Scan the records for "equation". Show the matching lines.

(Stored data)
+++++
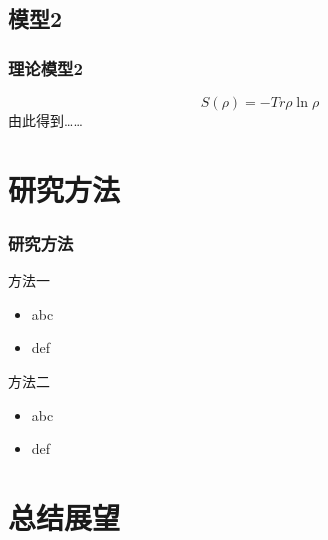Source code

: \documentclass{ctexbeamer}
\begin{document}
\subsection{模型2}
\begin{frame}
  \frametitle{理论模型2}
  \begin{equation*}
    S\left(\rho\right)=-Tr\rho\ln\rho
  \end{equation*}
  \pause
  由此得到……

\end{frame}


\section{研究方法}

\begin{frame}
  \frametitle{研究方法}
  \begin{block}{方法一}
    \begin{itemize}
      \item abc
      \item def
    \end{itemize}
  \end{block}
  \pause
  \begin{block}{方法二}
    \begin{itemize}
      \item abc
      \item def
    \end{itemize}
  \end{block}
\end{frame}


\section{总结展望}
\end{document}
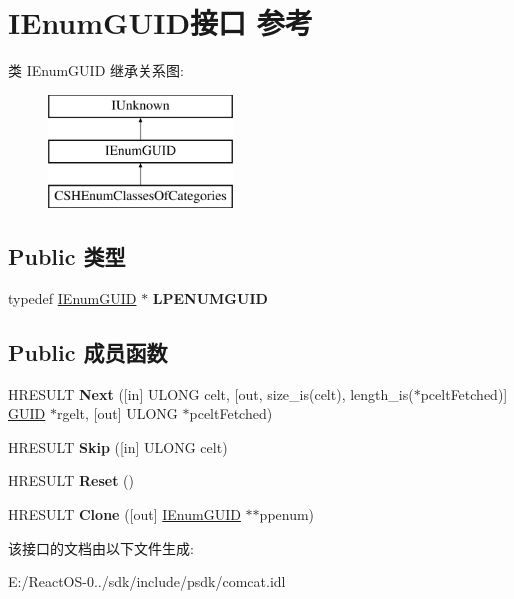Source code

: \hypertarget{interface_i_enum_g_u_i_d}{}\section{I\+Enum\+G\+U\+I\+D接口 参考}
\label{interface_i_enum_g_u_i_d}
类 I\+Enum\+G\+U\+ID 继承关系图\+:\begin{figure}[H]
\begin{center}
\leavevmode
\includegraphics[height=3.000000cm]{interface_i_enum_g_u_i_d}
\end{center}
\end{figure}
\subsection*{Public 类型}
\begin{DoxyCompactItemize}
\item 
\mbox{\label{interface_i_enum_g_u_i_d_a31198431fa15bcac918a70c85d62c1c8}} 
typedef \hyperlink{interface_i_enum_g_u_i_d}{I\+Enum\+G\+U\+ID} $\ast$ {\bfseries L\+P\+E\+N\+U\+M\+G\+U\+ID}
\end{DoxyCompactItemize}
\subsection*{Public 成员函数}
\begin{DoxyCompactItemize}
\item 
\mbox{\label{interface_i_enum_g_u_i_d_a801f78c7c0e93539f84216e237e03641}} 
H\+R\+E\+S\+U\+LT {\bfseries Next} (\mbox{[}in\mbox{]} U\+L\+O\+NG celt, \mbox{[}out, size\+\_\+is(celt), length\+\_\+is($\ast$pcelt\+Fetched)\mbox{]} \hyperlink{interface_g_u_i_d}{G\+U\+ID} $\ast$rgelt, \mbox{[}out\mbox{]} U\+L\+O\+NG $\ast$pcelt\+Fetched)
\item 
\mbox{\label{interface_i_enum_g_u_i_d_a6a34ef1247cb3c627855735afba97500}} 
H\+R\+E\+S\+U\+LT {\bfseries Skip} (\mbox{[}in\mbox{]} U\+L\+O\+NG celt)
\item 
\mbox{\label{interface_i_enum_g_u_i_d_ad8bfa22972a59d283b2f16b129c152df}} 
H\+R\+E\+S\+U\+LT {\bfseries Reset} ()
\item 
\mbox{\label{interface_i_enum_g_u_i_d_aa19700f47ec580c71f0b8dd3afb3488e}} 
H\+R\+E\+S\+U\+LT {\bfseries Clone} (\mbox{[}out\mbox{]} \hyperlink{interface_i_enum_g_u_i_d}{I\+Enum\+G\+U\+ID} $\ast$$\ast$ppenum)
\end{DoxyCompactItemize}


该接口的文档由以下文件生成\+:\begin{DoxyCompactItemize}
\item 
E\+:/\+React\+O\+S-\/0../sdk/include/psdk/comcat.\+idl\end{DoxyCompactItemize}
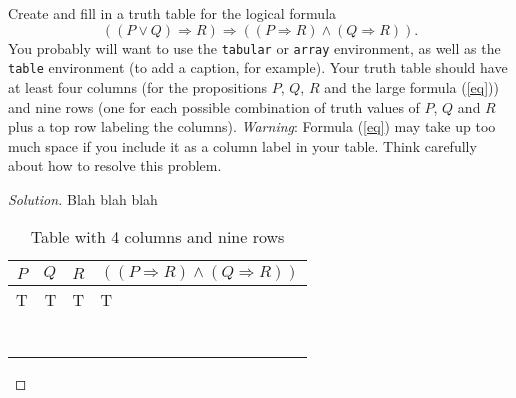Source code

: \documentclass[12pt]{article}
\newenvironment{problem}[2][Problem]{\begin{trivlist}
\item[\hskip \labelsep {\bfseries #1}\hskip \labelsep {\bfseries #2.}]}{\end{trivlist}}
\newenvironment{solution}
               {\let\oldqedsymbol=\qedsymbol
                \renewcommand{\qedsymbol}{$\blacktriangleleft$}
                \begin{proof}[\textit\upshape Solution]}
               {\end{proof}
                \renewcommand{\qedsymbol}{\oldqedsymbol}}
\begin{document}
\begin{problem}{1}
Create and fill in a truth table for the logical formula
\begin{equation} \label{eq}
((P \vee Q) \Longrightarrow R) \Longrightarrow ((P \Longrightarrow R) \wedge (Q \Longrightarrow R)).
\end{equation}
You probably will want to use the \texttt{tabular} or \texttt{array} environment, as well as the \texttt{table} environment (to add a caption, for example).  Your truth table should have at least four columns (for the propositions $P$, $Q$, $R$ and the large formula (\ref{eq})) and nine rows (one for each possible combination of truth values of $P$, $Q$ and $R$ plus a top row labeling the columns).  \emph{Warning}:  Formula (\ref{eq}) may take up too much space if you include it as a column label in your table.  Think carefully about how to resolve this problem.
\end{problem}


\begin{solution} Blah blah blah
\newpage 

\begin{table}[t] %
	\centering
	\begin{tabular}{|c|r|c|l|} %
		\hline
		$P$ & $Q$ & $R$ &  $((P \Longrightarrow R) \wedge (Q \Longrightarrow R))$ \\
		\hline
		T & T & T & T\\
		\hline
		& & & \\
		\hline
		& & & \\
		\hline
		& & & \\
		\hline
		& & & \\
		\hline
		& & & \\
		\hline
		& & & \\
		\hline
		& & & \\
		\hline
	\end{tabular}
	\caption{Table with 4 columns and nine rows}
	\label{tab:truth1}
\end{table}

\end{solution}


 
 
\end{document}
+++++
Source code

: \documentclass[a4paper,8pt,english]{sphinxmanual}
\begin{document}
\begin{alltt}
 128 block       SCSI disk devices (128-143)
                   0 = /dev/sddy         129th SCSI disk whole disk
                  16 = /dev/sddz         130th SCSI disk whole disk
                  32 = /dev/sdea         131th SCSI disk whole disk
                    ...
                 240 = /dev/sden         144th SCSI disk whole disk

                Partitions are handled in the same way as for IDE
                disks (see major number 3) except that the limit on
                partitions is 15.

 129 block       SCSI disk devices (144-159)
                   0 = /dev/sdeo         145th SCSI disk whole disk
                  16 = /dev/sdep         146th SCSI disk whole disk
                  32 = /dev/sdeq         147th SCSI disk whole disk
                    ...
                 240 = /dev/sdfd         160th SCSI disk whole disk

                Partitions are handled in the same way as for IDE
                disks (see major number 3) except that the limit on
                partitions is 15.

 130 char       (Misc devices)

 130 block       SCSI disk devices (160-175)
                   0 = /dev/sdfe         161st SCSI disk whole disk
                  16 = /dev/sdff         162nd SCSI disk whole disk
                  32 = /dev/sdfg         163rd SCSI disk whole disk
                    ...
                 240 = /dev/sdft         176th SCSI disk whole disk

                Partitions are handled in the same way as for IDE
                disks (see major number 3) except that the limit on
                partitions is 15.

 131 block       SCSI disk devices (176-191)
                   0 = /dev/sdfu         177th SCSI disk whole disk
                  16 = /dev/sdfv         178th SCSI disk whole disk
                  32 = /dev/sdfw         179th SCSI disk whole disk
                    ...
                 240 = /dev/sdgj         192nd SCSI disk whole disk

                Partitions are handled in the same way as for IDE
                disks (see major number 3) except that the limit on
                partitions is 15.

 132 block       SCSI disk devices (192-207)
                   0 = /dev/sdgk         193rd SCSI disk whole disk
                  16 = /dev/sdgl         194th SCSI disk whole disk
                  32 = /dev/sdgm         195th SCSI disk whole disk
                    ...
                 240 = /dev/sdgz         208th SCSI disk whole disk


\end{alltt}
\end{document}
+++++
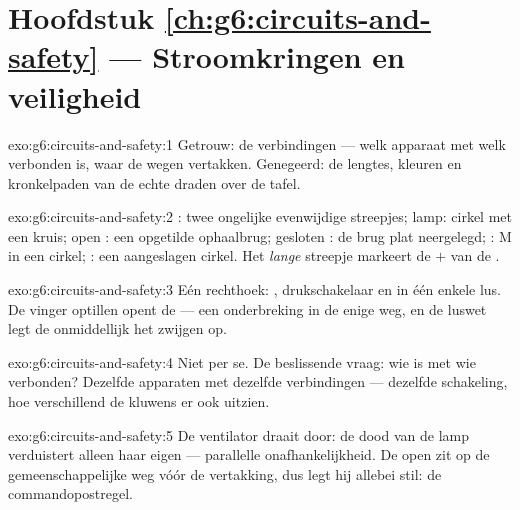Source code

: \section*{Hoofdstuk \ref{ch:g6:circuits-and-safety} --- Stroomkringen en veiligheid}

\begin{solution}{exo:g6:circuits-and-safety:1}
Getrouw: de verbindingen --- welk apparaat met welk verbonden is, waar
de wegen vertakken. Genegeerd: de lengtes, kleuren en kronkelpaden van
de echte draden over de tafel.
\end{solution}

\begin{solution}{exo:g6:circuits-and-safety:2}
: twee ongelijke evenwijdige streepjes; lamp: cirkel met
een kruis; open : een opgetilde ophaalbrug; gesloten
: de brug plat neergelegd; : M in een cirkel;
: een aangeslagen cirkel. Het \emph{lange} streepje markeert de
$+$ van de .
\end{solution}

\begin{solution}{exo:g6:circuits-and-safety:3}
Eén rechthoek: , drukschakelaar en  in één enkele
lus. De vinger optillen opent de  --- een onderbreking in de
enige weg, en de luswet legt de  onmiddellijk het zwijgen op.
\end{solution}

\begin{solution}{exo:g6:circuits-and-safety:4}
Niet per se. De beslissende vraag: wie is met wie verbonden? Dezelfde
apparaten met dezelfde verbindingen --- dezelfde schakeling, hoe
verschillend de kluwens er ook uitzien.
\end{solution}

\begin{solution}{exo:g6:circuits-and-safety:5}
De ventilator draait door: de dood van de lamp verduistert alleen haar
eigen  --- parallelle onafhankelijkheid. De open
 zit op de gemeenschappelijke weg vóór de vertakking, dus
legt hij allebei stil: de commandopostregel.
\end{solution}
+++++
## [SOLVED EXERCISE]
  \begin{equation*}
  \end{equation*}
\begin{equation} \label{eq}
\end{equation}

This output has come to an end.